Sebagai mantan Muslim, keputusan kami untuk meninggalkan Islam didasarkan pada “Argumen dan Bukti.” Jika umat Islam ingin membawa kita kembali ke Islam, mereka harus meyakinkan kita dengan argumen yang kuat dan bukti yang kuat. Sekadar mengkritik kami karena tidak menguasai studi Islam sebaik para ulama mereka tidak akan mencapai hal tersebut.

 

(5) Mantan Muslim Memiliki Wawasan Lebih Jauh Tentang Sisi Gelap Islam Dibandingkan Muslim Rata-Rata:

Meskipun kami tidak mengklaim memiliki gelar PhD tentang Islam, namun kami tetap percaya bahwa, rata-rata, mantan Muslim memiliki pemahaman yang lebih dalam tentang Islam dibandingkan dengan Muslim pada umumnya, terutama dalam hal mengenali aspek-aspek gelap dari agama tersebut.

Para cendekiawan Islam telah menciptakan lingkungan yang terisolasi dimana hanya hidupinformasi positif tentang Islam dibagikan secara e-side. Mereka menyoroti aspek-aspek positif dan sepenuhnya menekan kritik apa pun yang dapat menjelaskan sisi-sisi gelap Islam.

Kritik apa pun terhadap Islam akan langsung dicap sebagai penistaan, yang akan berakibat buruk seperti pemenjaraan atau bahkan pembunuhan terhadap mereka yang berani mengkritik Islam. Perilaku Muslim ini merupakan ketidakadilan yang besar. Komunitas Muslim harus malu pada diri mereka sendiri karena melakukan kejahatan terhadap kemanusiaan. Bahkan kaum pagan musyrik pun tidak melakukan ZULM sebanyak itu terhadap Muhammad.

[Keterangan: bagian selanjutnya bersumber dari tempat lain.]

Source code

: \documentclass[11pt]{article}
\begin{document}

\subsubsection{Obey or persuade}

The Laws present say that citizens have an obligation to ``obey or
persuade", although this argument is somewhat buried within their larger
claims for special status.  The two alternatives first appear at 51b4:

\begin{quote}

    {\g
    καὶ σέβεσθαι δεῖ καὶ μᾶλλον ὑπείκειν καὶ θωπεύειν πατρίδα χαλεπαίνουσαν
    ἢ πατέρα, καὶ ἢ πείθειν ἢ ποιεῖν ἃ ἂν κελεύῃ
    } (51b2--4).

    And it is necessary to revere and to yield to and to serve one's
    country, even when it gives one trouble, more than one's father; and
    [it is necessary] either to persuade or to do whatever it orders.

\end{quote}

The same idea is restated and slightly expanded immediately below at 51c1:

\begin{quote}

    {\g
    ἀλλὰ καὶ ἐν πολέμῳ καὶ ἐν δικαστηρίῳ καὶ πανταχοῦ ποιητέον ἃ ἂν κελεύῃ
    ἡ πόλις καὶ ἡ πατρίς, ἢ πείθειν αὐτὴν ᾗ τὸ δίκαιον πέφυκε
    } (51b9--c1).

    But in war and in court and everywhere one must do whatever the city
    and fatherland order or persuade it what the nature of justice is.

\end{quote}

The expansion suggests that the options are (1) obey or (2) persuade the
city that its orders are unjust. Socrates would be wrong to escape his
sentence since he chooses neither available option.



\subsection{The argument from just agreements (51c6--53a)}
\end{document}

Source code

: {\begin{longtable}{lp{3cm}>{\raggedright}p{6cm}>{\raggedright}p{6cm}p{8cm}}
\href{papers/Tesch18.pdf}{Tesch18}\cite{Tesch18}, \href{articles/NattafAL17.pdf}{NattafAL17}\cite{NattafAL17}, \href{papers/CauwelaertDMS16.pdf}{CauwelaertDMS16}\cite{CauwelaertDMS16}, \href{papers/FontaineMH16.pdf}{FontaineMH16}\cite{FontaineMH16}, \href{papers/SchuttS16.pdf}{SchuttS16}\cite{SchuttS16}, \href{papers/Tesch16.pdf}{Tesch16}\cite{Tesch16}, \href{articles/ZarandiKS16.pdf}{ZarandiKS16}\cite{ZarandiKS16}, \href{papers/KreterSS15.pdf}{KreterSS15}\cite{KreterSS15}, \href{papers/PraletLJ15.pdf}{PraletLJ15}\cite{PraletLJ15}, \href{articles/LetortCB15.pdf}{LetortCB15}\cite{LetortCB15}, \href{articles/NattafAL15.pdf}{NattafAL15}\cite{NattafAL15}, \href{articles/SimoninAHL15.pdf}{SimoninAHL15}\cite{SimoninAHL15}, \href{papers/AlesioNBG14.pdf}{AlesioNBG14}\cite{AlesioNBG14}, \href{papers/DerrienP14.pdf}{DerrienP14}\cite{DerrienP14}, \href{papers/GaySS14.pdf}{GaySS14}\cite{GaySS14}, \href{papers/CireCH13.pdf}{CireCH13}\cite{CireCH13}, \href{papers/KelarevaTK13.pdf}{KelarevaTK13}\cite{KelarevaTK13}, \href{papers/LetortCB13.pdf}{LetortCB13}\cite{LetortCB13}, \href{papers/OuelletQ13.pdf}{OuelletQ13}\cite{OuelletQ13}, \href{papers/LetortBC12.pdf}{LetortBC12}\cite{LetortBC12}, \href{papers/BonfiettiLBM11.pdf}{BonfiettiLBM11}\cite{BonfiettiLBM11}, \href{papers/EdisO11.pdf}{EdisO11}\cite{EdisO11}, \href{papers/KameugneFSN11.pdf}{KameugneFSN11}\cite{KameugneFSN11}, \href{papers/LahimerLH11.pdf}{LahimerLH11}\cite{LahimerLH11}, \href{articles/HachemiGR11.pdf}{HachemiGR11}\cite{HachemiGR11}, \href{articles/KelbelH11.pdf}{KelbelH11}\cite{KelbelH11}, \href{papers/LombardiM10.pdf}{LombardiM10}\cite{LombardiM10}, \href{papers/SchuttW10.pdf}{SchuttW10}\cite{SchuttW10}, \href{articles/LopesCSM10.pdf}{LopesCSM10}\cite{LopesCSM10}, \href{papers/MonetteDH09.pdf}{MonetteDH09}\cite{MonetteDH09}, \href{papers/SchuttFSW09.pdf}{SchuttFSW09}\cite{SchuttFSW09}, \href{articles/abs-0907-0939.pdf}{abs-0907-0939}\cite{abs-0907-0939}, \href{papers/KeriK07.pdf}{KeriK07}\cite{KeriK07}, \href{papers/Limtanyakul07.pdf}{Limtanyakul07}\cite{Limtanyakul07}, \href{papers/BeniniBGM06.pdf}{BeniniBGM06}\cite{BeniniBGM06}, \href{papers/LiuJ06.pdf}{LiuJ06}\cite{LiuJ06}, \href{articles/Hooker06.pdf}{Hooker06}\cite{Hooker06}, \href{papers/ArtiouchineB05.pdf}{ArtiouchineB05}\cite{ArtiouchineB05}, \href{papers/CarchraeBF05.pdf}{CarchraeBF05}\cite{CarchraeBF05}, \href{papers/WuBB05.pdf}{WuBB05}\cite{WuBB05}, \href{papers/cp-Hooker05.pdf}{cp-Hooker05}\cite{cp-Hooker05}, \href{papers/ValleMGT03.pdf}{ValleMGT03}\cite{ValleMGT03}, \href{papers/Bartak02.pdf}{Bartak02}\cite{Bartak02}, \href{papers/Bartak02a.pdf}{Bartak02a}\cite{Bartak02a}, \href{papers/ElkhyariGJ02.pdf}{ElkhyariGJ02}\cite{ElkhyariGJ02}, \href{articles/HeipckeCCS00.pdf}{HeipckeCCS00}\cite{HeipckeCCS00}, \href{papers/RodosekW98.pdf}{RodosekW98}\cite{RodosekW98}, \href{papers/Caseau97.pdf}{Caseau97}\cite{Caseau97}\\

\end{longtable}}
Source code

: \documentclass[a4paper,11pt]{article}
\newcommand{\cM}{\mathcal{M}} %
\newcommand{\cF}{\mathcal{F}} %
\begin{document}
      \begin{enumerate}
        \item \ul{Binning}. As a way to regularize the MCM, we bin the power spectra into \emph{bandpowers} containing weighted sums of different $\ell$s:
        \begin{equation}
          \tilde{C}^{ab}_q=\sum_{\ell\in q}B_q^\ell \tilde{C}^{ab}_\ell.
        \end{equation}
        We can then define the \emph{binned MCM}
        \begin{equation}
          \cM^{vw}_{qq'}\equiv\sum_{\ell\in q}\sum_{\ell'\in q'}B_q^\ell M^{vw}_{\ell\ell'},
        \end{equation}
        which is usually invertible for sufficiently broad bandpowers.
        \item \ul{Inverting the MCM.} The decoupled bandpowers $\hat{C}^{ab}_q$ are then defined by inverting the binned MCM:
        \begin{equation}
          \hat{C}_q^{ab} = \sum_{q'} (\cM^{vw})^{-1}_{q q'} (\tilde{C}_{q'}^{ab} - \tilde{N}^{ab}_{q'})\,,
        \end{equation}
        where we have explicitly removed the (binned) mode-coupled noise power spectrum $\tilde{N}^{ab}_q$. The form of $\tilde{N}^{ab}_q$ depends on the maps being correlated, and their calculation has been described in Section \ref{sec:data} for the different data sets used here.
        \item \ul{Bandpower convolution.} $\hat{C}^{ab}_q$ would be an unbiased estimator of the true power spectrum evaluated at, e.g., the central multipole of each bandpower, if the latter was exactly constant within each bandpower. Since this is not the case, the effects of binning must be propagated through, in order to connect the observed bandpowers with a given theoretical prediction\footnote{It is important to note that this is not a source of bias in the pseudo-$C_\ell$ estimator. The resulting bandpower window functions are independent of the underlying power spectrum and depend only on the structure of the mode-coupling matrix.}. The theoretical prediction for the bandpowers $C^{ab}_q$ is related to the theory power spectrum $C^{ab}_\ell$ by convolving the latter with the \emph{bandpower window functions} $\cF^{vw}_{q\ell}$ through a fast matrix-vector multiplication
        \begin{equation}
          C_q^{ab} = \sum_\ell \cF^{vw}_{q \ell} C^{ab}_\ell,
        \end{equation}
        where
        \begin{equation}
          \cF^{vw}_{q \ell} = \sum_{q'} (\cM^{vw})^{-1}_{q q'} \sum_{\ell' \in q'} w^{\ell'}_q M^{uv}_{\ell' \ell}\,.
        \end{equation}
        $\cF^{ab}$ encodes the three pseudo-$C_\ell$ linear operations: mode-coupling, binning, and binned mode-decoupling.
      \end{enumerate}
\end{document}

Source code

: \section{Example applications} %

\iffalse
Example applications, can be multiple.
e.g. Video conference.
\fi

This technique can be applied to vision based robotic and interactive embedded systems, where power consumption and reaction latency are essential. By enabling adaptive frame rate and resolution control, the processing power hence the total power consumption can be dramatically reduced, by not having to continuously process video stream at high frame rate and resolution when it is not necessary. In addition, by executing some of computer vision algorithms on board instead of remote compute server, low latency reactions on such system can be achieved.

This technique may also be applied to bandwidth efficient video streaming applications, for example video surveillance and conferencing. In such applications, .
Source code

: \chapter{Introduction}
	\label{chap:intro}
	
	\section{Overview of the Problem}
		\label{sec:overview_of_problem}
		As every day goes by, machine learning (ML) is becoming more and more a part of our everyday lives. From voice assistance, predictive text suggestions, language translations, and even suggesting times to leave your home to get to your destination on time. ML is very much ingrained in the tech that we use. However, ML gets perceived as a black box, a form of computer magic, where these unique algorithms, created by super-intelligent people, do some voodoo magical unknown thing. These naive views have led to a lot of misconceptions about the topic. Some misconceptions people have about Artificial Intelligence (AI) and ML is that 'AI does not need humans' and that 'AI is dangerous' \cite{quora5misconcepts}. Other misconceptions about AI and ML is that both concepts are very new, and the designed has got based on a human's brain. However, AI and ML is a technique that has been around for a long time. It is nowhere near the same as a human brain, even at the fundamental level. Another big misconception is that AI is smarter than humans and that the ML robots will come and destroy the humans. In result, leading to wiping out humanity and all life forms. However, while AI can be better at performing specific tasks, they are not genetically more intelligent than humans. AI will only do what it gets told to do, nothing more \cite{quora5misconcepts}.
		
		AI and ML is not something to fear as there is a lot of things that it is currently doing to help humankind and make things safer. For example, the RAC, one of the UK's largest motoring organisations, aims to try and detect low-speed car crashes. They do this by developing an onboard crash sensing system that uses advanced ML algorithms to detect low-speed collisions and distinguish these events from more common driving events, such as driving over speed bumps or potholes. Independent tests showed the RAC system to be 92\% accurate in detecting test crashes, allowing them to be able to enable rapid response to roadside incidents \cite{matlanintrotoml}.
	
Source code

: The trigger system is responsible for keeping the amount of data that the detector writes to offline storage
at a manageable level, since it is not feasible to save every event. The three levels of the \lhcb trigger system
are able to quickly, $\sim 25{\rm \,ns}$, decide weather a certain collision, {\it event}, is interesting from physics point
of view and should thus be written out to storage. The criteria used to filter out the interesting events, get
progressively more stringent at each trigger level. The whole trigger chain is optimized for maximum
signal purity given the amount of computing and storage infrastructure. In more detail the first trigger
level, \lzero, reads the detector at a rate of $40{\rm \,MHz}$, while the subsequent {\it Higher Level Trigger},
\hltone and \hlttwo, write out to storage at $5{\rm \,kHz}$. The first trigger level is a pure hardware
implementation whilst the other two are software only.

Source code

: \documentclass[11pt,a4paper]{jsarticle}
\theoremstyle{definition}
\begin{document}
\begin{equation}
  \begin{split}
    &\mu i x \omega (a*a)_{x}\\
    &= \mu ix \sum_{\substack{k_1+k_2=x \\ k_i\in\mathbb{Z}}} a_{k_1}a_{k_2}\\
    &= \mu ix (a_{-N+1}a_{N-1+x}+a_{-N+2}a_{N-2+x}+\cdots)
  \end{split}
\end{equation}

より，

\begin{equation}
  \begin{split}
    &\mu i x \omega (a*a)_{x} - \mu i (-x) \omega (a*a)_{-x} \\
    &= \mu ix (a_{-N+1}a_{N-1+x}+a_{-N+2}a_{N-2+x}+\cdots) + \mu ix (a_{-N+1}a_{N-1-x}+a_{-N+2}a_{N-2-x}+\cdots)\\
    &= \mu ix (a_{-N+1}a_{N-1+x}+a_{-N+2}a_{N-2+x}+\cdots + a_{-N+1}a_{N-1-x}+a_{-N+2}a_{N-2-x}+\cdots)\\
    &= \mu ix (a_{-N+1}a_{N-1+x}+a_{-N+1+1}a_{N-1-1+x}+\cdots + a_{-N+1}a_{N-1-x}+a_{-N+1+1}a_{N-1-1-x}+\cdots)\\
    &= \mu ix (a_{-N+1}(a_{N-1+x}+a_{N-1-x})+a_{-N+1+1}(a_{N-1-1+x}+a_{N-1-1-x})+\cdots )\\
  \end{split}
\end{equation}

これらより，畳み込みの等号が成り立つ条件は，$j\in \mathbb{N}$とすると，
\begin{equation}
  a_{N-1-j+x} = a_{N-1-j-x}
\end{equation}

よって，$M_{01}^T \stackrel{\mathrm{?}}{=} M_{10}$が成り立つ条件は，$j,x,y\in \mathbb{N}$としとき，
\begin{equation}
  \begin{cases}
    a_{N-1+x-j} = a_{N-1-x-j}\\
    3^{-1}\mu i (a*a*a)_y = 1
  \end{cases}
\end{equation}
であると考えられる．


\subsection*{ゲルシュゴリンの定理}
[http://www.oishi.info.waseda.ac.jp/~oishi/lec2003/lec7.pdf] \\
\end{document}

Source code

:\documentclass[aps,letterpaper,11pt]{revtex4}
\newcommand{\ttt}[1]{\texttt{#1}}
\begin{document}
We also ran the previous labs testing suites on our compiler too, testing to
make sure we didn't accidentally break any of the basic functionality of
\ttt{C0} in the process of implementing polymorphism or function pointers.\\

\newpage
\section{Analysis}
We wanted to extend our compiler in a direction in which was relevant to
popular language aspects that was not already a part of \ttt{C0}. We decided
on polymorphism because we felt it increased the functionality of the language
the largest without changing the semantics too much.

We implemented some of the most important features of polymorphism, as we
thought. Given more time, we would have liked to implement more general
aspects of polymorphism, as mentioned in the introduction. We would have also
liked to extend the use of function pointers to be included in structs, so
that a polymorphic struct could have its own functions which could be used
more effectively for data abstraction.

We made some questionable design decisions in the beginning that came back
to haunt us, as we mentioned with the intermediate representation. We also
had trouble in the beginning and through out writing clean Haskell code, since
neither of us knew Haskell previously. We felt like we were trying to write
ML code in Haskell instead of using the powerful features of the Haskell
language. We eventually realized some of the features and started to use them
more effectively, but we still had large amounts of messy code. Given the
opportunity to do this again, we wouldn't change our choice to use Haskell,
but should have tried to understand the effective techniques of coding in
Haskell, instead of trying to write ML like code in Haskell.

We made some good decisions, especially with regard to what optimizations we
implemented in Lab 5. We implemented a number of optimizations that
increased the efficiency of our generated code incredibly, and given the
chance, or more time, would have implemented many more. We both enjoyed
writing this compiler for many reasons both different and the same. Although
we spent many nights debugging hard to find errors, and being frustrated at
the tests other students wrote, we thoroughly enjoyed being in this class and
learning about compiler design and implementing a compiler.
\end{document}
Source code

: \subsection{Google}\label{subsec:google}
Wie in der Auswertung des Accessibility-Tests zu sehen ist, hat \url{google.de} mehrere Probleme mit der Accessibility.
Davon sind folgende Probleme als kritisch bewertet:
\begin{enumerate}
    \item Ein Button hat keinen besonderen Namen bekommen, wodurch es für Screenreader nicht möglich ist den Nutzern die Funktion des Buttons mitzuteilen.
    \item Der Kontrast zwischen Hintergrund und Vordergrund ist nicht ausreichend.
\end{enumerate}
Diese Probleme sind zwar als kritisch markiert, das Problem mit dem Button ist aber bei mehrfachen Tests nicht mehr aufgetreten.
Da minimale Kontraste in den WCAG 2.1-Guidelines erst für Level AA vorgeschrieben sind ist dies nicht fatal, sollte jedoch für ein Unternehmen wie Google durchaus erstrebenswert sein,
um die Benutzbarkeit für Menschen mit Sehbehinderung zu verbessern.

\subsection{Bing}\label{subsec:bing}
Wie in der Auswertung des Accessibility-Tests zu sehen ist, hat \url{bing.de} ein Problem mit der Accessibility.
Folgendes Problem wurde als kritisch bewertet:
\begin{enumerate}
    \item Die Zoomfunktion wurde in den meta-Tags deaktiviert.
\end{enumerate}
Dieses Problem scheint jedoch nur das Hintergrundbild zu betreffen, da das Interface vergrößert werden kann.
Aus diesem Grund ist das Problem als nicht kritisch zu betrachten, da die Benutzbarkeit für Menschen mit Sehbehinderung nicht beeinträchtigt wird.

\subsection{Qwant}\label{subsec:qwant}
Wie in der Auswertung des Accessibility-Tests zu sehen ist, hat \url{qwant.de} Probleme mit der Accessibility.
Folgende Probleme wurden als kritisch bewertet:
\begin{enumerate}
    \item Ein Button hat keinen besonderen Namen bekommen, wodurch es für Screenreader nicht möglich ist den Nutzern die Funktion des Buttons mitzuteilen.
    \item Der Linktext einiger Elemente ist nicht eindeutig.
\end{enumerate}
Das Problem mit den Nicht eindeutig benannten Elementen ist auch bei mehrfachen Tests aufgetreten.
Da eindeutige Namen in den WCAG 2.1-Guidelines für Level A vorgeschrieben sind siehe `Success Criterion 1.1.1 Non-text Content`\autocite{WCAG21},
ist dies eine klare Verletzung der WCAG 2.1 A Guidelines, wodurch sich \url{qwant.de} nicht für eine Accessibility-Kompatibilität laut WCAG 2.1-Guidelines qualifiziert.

Komunitas Muslim sudah jauh lebih maju dalam melakukan ZULM ini terhadap non-Muslim. 

Selain itu, kami juga yakin bahwa mantan Muslim rata-rata memiliki IQ lebih tinggi dibandingkan rekan Muslim mereka. Kebanyakan mantan Muslim adalah ateis, dan penelitian menunjukkan bahwa ateis umumnya menunjukkan tingkat IQ yang lebih tinggi dibandingkan kelompok agama. (Sumber)

 

Verifikasi & Selidiki

Semua klaim yang disajikan dalam artikel ini diambil langsung dari sumber utama Islam (Al-Qur'an, Hadis Sahih, dan Tafsir klasik). Pembaca sangat disarankan untuk memeriksa referensi dan memverifikasi konteksnya secara mandiri.

CC0
Dedikasi Domain Publik Creative Commons CC0

Jangan ragu untuk menyalin, menerjemahkan, mengedit, menerbitkan ulang, atau mencetak artikel ini. Tidak memerlukan atribusi.